STORED DATA section start

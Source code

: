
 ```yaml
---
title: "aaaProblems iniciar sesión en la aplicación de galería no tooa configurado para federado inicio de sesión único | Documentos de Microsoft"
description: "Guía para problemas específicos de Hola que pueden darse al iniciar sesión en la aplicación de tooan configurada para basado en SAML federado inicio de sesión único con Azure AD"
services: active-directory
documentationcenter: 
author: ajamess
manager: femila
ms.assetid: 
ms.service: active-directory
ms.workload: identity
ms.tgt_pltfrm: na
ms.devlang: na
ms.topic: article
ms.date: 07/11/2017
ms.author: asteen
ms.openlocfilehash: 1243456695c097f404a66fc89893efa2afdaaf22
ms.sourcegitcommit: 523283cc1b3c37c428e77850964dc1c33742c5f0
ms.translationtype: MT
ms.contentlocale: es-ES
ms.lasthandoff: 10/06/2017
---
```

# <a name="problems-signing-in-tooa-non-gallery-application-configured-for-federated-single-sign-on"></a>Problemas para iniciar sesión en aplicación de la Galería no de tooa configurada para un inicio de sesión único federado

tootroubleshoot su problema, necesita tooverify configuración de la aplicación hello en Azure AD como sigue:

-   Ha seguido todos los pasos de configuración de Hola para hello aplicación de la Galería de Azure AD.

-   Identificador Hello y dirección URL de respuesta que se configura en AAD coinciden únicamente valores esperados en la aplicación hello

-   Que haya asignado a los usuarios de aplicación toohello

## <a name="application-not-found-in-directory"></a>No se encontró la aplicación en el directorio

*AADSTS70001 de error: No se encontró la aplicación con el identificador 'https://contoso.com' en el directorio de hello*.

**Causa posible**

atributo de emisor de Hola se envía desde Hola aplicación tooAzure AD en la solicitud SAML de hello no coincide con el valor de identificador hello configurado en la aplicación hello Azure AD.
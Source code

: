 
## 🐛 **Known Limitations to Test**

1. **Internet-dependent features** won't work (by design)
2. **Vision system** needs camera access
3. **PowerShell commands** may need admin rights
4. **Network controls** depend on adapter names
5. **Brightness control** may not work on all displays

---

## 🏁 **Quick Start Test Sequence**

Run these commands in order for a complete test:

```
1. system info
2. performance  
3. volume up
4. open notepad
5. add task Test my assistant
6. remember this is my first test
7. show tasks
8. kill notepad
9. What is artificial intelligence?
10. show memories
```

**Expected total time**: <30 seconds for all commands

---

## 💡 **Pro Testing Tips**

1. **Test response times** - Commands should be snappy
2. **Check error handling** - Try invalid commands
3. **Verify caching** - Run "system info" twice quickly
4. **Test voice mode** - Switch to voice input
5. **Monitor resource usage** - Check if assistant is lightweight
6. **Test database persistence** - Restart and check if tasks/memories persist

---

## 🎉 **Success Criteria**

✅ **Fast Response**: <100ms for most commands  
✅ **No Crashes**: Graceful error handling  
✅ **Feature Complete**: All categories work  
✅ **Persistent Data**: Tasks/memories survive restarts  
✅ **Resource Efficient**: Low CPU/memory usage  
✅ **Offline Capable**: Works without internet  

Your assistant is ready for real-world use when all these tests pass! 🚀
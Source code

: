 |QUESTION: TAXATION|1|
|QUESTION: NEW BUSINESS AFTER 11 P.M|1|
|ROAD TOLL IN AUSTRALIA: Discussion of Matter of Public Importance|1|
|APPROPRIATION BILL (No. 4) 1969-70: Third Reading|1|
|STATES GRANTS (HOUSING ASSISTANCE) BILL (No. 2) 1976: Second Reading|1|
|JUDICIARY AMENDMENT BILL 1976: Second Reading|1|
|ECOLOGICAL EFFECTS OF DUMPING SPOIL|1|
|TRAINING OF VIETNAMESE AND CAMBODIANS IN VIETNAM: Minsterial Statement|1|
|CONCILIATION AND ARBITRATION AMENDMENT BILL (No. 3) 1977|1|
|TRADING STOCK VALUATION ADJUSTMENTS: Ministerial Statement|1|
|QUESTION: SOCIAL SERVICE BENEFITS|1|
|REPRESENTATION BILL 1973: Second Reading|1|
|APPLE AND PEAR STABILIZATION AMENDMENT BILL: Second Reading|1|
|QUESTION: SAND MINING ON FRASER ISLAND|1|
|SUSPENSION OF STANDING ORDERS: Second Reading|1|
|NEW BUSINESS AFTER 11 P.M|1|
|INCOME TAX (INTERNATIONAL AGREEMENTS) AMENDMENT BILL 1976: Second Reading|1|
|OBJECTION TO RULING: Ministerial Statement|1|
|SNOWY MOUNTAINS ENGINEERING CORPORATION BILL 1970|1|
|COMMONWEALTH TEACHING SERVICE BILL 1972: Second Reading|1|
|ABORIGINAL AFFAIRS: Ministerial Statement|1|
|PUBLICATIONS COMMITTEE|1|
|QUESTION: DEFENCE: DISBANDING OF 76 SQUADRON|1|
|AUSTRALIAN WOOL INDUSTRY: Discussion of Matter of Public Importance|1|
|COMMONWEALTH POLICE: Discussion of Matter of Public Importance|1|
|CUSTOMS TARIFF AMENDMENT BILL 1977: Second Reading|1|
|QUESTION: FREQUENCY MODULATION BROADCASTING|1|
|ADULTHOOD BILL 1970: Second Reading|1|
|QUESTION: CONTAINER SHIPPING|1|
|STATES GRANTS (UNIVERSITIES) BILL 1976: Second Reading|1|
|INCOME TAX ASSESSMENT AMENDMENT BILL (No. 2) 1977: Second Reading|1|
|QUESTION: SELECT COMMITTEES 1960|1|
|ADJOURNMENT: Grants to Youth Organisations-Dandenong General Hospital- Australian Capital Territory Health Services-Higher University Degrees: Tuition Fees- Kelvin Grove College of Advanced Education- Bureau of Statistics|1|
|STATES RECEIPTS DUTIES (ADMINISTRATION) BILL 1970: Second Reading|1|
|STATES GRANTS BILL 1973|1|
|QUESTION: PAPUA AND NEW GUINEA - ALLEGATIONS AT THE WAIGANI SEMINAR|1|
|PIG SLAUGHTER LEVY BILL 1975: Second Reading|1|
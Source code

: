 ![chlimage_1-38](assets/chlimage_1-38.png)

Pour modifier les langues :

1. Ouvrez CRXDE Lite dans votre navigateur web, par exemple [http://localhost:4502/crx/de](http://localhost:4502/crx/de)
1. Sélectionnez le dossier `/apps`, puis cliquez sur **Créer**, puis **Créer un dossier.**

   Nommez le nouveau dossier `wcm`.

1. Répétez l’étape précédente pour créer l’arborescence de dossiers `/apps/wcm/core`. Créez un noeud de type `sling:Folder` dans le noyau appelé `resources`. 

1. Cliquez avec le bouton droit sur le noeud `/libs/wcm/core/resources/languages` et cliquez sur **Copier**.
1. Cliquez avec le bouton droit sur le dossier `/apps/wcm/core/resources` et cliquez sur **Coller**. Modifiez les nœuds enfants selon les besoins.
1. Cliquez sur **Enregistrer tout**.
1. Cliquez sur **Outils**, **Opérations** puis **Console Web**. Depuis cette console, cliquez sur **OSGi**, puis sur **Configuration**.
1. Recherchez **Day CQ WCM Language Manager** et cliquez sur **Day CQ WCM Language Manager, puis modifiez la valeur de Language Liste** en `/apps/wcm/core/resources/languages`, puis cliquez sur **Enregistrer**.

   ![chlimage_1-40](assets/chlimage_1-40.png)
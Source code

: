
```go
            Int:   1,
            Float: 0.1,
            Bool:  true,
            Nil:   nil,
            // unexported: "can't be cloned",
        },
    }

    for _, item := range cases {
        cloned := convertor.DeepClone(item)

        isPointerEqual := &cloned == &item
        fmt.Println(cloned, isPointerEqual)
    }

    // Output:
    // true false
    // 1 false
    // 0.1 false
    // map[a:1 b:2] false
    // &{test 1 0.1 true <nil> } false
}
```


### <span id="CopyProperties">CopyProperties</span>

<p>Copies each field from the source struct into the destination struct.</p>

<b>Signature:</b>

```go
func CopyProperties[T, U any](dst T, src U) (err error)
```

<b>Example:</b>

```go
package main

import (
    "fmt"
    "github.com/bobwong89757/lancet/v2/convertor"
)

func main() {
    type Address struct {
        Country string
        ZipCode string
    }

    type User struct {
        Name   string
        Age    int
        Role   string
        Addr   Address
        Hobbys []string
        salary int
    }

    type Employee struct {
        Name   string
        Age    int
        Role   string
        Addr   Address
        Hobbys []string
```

STORED DATA section end

### [WHAT IS NEEDED]
Of the entries above, repeat exactly the lines from the line with "AFFAIRS: Ministerial Statement|1|" through the line with "Bureau of Statistics|1|", both of them included.

### [WRITTEN REPLY]
|ABORIGINAL AFFAIRS: Ministerial Statement|1|
|PUBLICATIONS COMMITTEE|1|
|QUESTION: DEFENCE: DISBANDING OF 76 SQUADRON|1|
|AUSTRALIAN WOOL INDUSTRY: Discussion of Matter of Public Importance|1|
|COMMONWEALTH POLICE: Discussion of Matter of Public Importance|1|
|CUSTOMS TARIFF AMENDMENT BILL 1977: Second Reading|1|
|QUESTION: FREQUENCY MODULATION BROADCASTING|1|
|ADULTHOOD BILL 1970: Second Reading|1|
|QUESTION: CONTAINER SHIPPING|1|
|STATES GRANTS (UNIVERSITIES) BILL 1976: Second Reading|1|
|INCOME TAX ASSESSMENT AMENDMENT BILL (No. 2) 1977: Second Reading|1|
|QUESTION: SELECT COMMITTEES 1960|1|
|ADJOURNMENT: Grants to Youth Organisations-Dandenong General Hospital- Australian Capital Territory Health Services-Higher University Degrees: Tuition Fees- Kelvin Grove College of Advanced Education- Bureau of Statistics|1|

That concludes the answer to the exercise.